%%

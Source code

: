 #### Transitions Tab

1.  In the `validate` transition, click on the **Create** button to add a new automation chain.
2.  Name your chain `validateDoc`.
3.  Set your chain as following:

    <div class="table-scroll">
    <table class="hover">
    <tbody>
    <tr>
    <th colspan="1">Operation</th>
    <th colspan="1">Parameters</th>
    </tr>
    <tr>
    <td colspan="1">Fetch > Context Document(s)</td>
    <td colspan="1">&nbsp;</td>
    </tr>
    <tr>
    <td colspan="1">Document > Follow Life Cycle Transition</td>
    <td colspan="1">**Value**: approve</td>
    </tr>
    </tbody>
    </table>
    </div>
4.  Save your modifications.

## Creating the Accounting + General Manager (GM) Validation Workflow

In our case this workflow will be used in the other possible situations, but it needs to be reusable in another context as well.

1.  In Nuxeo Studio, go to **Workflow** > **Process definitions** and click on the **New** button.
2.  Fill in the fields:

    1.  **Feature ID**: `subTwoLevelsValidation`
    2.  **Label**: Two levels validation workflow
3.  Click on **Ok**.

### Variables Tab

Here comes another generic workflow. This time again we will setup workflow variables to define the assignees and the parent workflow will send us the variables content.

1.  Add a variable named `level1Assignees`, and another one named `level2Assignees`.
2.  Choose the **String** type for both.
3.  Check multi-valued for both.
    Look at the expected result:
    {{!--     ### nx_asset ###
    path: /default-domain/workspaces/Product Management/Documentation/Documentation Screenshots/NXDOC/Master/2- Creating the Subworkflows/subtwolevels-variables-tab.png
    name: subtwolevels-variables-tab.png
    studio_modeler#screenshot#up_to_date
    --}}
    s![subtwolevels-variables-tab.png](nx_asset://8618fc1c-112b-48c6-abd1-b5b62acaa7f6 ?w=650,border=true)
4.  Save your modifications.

%%

* **Action item**
Going down from the first line of the entries above, restate each line word for word until the line holding "multi-valued for both." is done.

* **Response area**
Source code

: #### Transitions Tab

1.  In the `validate` transition, click on the **Create** button to add a new automation chain.
2.  Name your chain `validateDoc`.
3.  Set your chain as following:

    <div class="table-scroll">
    <table class="hover">
    <tbody>
    <tr>
    <th colspan="1">Operation</th>
    <th colspan="1">Parameters</th>
    </tr>
    <tr>
    <td colspan="1">Fetch > Context Document(s)</td>
    <td colspan="1">&nbsp;</td>
    </tr>
    <tr>
    <td colspan="1">Document > Follow Life Cycle Transition</td>
    <td colspan="1">**Value**: approve</td>
    </tr>
    </tbody>
    </table>
    </div>
4.  Save your modifications.

## Creating the Accounting + General Manager (GM) Validation Workflow

In our case this workflow will be used in the other possible situations, but it needs to be reusable in another context as well.

1.  In Nuxeo Studio, go to **Workflow** > **Process definitions** and click on the **New** button.
2.  Fill in the fields:

    1.  **Feature ID**: `subTwoLevelsValidation`
    2.  **Label**: Two levels validation workflow
3.  Click on **Ok**.

### Variables Tab

Here comes another generic workflow. This time again we will setup workflow variables to define the assignees and the parent workflow will send us the variables content.

1.  Add a variable named `level1Assignees`, and another one named `level2Assignees`.
2.  Choose the **String** type for both.
3.  Check multi-valued for both.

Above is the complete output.